A z ambony ..z ambony zaśpiewaj a Aloes Redemptor Poloniae.. powstać może supernalewka Rydz w Aloesie Forte. Byłek w Wiśle u zielarza Zająca,,tyz chwalił.
Heeej..
Aloes, owczarku, najzdrowotniejszy jest pod postacią nalewki. Ze „Smadnym mnichem” idzie w mocne konkury. No bo i zdrowy jest: antyoksydacyjny i przeciwnowotworowy. Tak mówią.
No a jak ma ten aloes tlen wytwarzać na okrągło, to i bardzo dobrze.
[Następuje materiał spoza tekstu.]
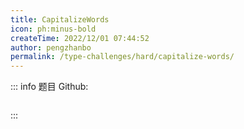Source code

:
 ```yaml
---
title: CapitalizeWords
icon: ph:minus-bold
createTime: 2022/12/01 07:44:52
author: pengzhanbo
permalink: /type-challenges/hard/capitalize-words/
---
```


::: info 题目
Github: []()

```ts

```

:::

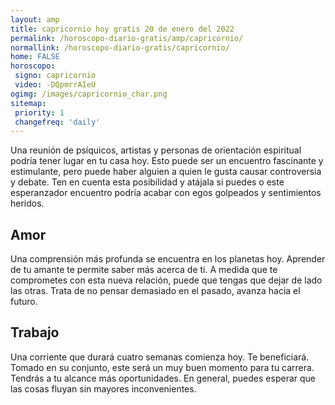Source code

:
 ```yaml
---
layout: amp
title: capricornio hoy gratis 20 de enero del 2022 
permalink: /horoscopo-diario-gratis/amp/capricornio/
normallink: /horoscopo-diario-gratis/capricornio/
home: FALSE
horoscopo:
 signo: capricornio
 video: -DQpmrrAIeU
ogimg: /images/capricornio_char.png
sitemap:
 priority: 1
 changefreq: 'daily'
---
```



Una reunión de psíquicos, artistas y personas de orientación espiritual podría tener lugar en tu casa hoy. Esto puede ser un encuentro fascinante y estimulante, pero puede haber alguien a quien le gusta causar controversia y debate. Ten en cuenta esta posibilidad y atájala si puedes o este esperanzador encuentro podría acabar con egos golpeados y sentimientos heridos.

## Amor

Una comprensión más profunda se encuentra en los planetas hoy. Aprender de tu amante te permite saber más acerca de ti. A medida que te comprometes con esta nueva relación, puede que tengas que dejar de lado las otras. Trata de no pensar demasiado en el pasado, avanza hacia el futuro.

## Trabajo

Una corriente que durará cuatro semanas comienza hoy. Te beneficiará. Tomado en su conjunto, este será un muy buen momento para tu carrera. Tendrás a tu alcance más oportunidades. En general, puedes esperar que las cosas fluyan sin mayores inconvenientes.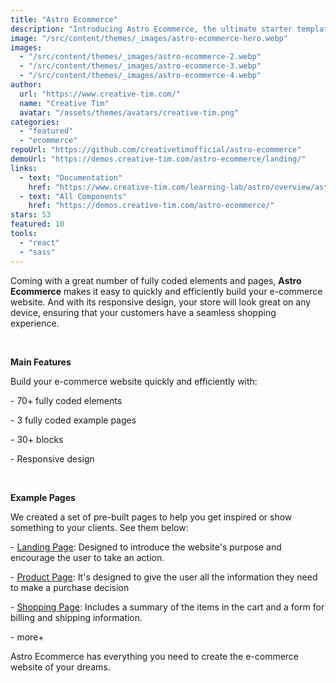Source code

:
 ```yaml
---
title: "Astro Ecommerce"
description: "Introducing Astro Ecommerce, the ultimate starter template for your e-commerce web project. Built on Astro's next-gen island architecture, Astro Ecommerce offers a sleek and modern design with a wide range of components and features to help you create a stunning online store.Introducing Astro Ecommerce, the ultimate starter template for your e-commerce web project. Built on Astro's next-gen island architecture, Astro Ecommerce offers a sleek and modern design with a wide range of components and features to help you create a stunning online store."
image: "/src/content/themes/_images/astro-ecommerce-hero.webp"
images:
  - "/src/content/themes/_images/astro-ecommerce-2.webp"
  - "/src/content/themes/_images/astro-ecommerce-3.webp"
  - "/src/content/themes/_images/astro-ecommerce-4.webp"
author:
  url: "https://www.creative-tim.com/"
  name: "Creative Tim"
  avatar: "/assets/themes/avatars/creative-tim.png"
categories:
  - "featured"
  - "ecommerce"
repoUrl: "https://github.com/creativetimofficial/astro-ecommerce"
demoUrl: "https://demos.creative-tim.com/astro-ecommerce/landing/"
links:
  - text: "Documentation"
    href: "https://www.creative-tim.com/learning-lab/astro/overview/astro-ecommerce"
  - text: "All Components"
    href: "https://demos.creative-tim.com/astro-ecommerce/"
stars: 53
featured: 10
tools:
  - "react"
  - "sass"
---
```


<p>Coming with a great number of fully coded elements and pages, <strong>Astro Ecommerce</strong> makes it easy to quickly and efficiently build your e-commerce website. And with its responsive design, your store will look great on any device, ensuring that your customers have a seamless shopping experience.</p><p><br></p><p><strong>Main Features</strong></p><p>Build your e-commerce website quickly and efficiently with:</p><p>- 70+ fully coded elements</p><p>- 3 fully coded example pages</p><p>- 30+ blocks</p><p>- Responsive design</p><p><br></p><p><strong>Example Pages</strong></p><p>We created a set of pre-built pages to help you get inspired or show something to your clients. See them below:</p><p>- <a href="https://demos.creative-tim.com/astro-ecommerce/landing/" rel="noopener noreferrer" target="_blank">Landing Page</a>: Designed to introduce the website's purpose and encourage the user to take an action.</p><p>- <a href="https://demos.creative-tim.com/astro-ecommerce/product/" rel="noopener noreferrer" target="_blank">Product Page</a>: It's designed to give the user all the information they need to make a purchase decision</p><p>- <a href="https://demos.creative-tim.com/astro-ecommerce/shopping-cart/" rel="noopener noreferrer" target="_blank">Shopping Page</a>: Includes a summary of the items in the cart and a form for billing and shipping information.</p><p>- more+</p><p>Astro Ecommerce has everything you need to create the e-commerce website of your dreams.</p>
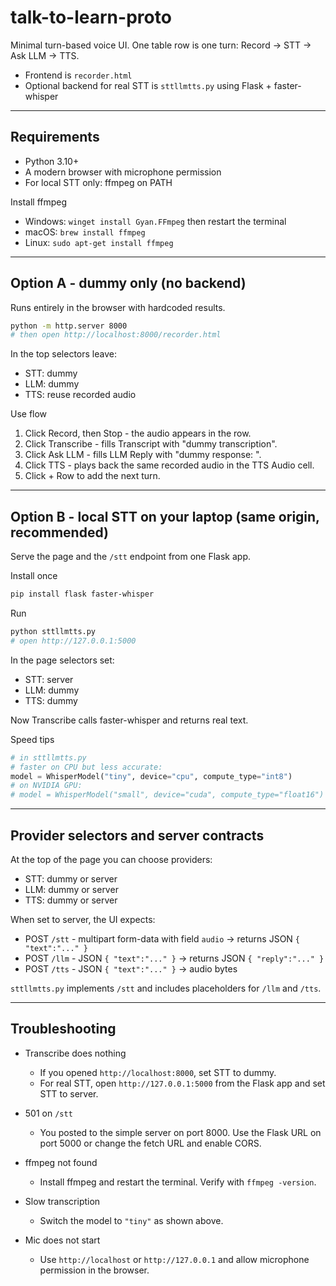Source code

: # talk-to-learn-proto

Minimal turn-based voice UI. One table row is one turn: Record -> STT -> Ask LLM -> TTS.

* Frontend is `recorder.html`
* Optional backend for real STT is `sttllmtts.py` using Flask + faster-whisper

---

## Requirements

* Python 3.10+
* A modern browser with microphone permission
* For local STT only: ffmpeg on PATH

Install ffmpeg

* Windows: `winget install Gyan.FFmpeg` then restart the terminal
* macOS: `brew install ffmpeg`
* Linux: `sudo apt-get install ffmpeg`

---

## Option A - dummy only (no backend)

Runs entirely in the browser with hardcoded results.

```bash
python -m http.server 8000
# then open http://localhost:8000/recorder.html
```

In the top selectors leave:

* STT: dummy
* LLM: dummy
* TTS: reuse recorded audio

Use flow

1. Click Record, then Stop - the audio appears in the row.
2. Click Transcribe - fills Transcript with "dummy transcription".
3. Click Ask LLM - fills LLM Reply with "dummy response: <transcript>".
4. Click TTS - plays back the same recorded audio in the TTS Audio cell.
5. Click + Row to add the next turn.

---

## Option B - local STT on your laptop (same origin, recommended)

Serve the page and the `/stt` endpoint from one Flask app.

Install once

```bash
pip install flask faster-whisper
```

Run

```bash
python sttllmtts.py
# open http://127.0.0.1:5000
```

In the page selectors set:

* STT: server
* LLM: dummy
* TTS: dummy

Now Transcribe calls faster-whisper and returns real text.

Speed tips

```python
# in sttllmtts.py
# faster on CPU but less accurate:
model = WhisperModel("tiny", device="cpu", compute_type="int8")
# on NVIDIA GPU:
# model = WhisperModel("small", device="cuda", compute_type="float16")
```

---

## Provider selectors and server contracts

At the top of the page you can choose providers:

* STT: dummy or server
* LLM: dummy or server
* TTS: dummy or server

When set to server, the UI expects:

* POST `/stt` - multipart form-data with field `audio` -> returns JSON `{ "text":"..." }`
* POST `/llm` - JSON `{ "text":"..." }` -> returns JSON `{ "reply":"..." }`
* POST `/tts` - JSON `{ "text":"..." }` -> audio bytes

`sttllmtts.py` implements `/stt` and includes placeholders for `/llm` and `/tts`.

---

## Troubleshooting

* Transcribe does nothing

  * If you opened `http://localhost:8000`, set STT to dummy.
  * For real STT, open `http://127.0.0.1:5000` from the Flask app and set STT to server.
* 501 on `/stt`

  * You posted to the simple server on port 8000. Use the Flask URL on port 5000 or change the fetch URL and enable CORS.
* ffmpeg not found

  * Install ffmpeg and restart the terminal. Verify with `ffmpeg -version`.
* Slow transcription

  * Switch the model to `"tiny"` as shown above.
* Mic does not start

  * Use `http://localhost` or `http://127.0.0.1` and allow microphone permission in the browser.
Bo pan Stephen Hawking przepowiedział, że za góra sto lat ludzkość się musi na inną planetę przenieść, bo Ziemię do tego czasu całkiem zniszczy. To jak taki aloes atmosferę będzie pogrubiał, pogrubiał to i do Księżyca dojdze. A jak dojdzie, to jazda na Księżyc za 500+ będzie jak jazda na wczasy: jesteśmy na wczasach, w tych góralskich lasach, muzyka przygrywa… Tylko na Księżycu trzeba będzie ustawić tablice, żeby i Księżyca ludzie nie popsuli: uprasza się nie deptać trawników i nie śmiecić w tych góralskich lasach
A jak już będzie atmosfera do Księżyca to i po jakiej chwili dojdzie do Marsa. Jedziemy, patrzymy a tam – nasi! Nasi, tatku, nasi! O, poznaje tatko? – toż to Mućka, Kargulowa przecież, Kargule tu są! Stać, stać, stawaaaać! – wysiadamy! Ot i znaleźli my my nasze przeznaczenie!
Tak będzie !
No i idąc za Tnaką Łatwiej po kilu kropelach wyobyc to z siebie ,To zdecydowane wyraźnie wyartykułowane Hau Hau.. nie takie powolne w stylu Fernandela flegmatyka..ale polskie ,przaśne hau hau, a czasem takie liryczne HOW..HOW..HOW..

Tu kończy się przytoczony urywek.